Antisemitic messages daubed on the front door of a building in Paris. Photo: @marie_ottavi/Twitter.
The residents of an apartment building in the fashionable 18th arrondissement of Paris awoke on Thursday morning to find viciously antisemitic slogans daubed on their front door.
“Jewish garbage lives here,” the graffiti on one side of the door declared. On the other side were the words “especially on the third,” accompanied by a Celtic cross — a symbol frequently used by neo-Nazi groups. French media outlets said the words referred specifically to a resident on the building’s third floor. In the last three months, two attempts to set the apartment building’s front door on fire have been reported.

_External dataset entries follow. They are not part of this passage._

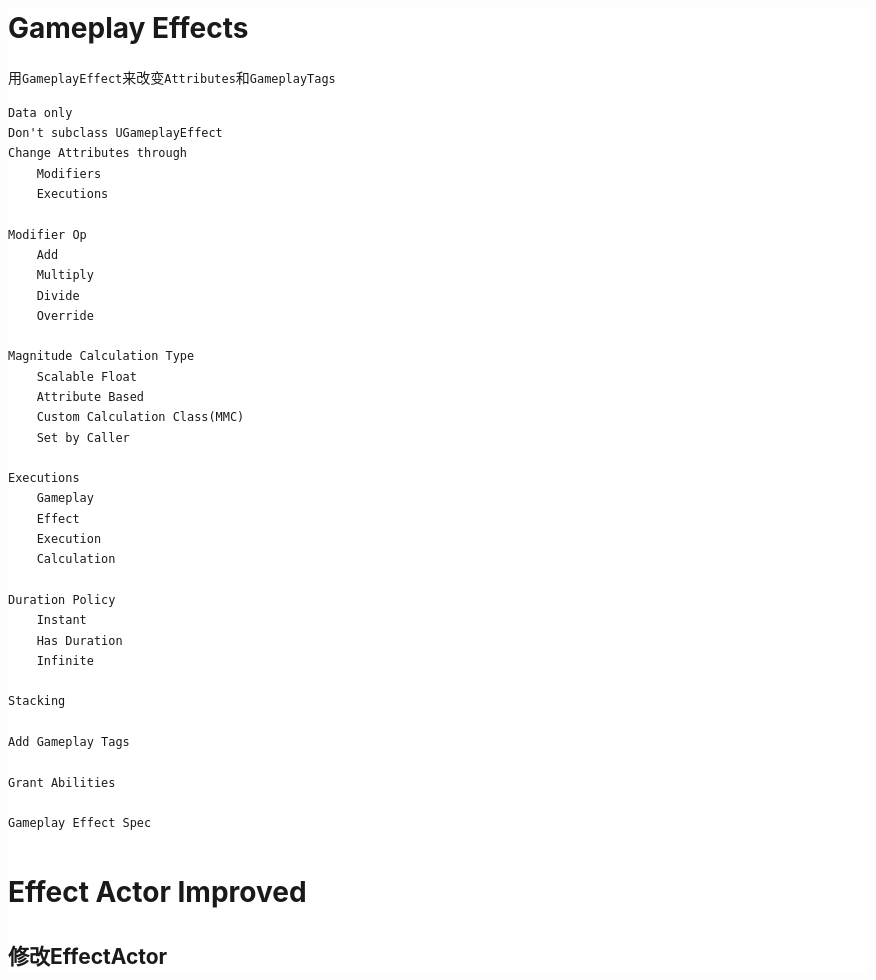 # Gameplay Effects 

用`GameplayEffect`来改变`Attributes`和`GameplayTags`

```
Data only
Don't subclass UGameplayEffect
Change Attributes through
	Modifiers
	Executions
	
Modifier Op
	Add
	Multiply
	Divide
	Override

Magnitude Calculation Type
	Scalable Float
	Attribute Based
	Custom Calculation Class(MMC)
	Set by Caller
	
Executions
	Gameplay
	Effect
	Execution
	Calculation
	
Duration Policy
	Instant
	Has Duration
	Infinite
	
Stacking

Add Gameplay Tags

Grant Abilities

Gameplay Effect Spec
```





# Effect Actor Improved

## 修改EffectActor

The offensive slogans were spotted by Marie Ottavi, a journalist with the newspaper Libération.
Voilà, on est en 2018, rue Ordener à Paris et on vit un cauchemar éveillé pic.twitter.com/XqRYUVgxLg
— Marie Ottavi (@marie_ottavi) September 20, 2018
“Here we are in 2018, rue Ordener in Paris and we live a waking nightmare,” Ottavi wrote.
Third floor tenant Julien Barcella, a neighbor of the resident who was targeted, told Le Figaro that both he and his wife had immediately recognized the Nazi associations of the Celtic cross. “Before, we lived in Berlin, so this symbol we know well,” Barcella said.
Anne Hidalgo, the Mayor of Paris, roundly condemned the antisemitic vandalism. “This abject act reminds us that antisemitism still continues, right here, in the very heart of Paris,” Hidalgo said on Twitter. “Let’s all mobilize to fight it.”
The mayor of the 18th arrondissement — which contains the historic Montmartre district of Paris — also denounced “the vile antisemitic messages found this morning.”
“I hope the perpetrators will be quickly arrested and sentenced,” Mayor Eric Lejoindre said.
In a recent interview with The Algemeiner, Francis Kalifat — the head of French Jewish communal body CRIF — addressed the various expressions of antisemitism plaguing France, not all of them violent.
“It’s not necessarily related to violence, often it’s more low level — for example mezuzot being ripped from the doorposts, hostile looks in the street, graffiti on the walls,” Kalifat said.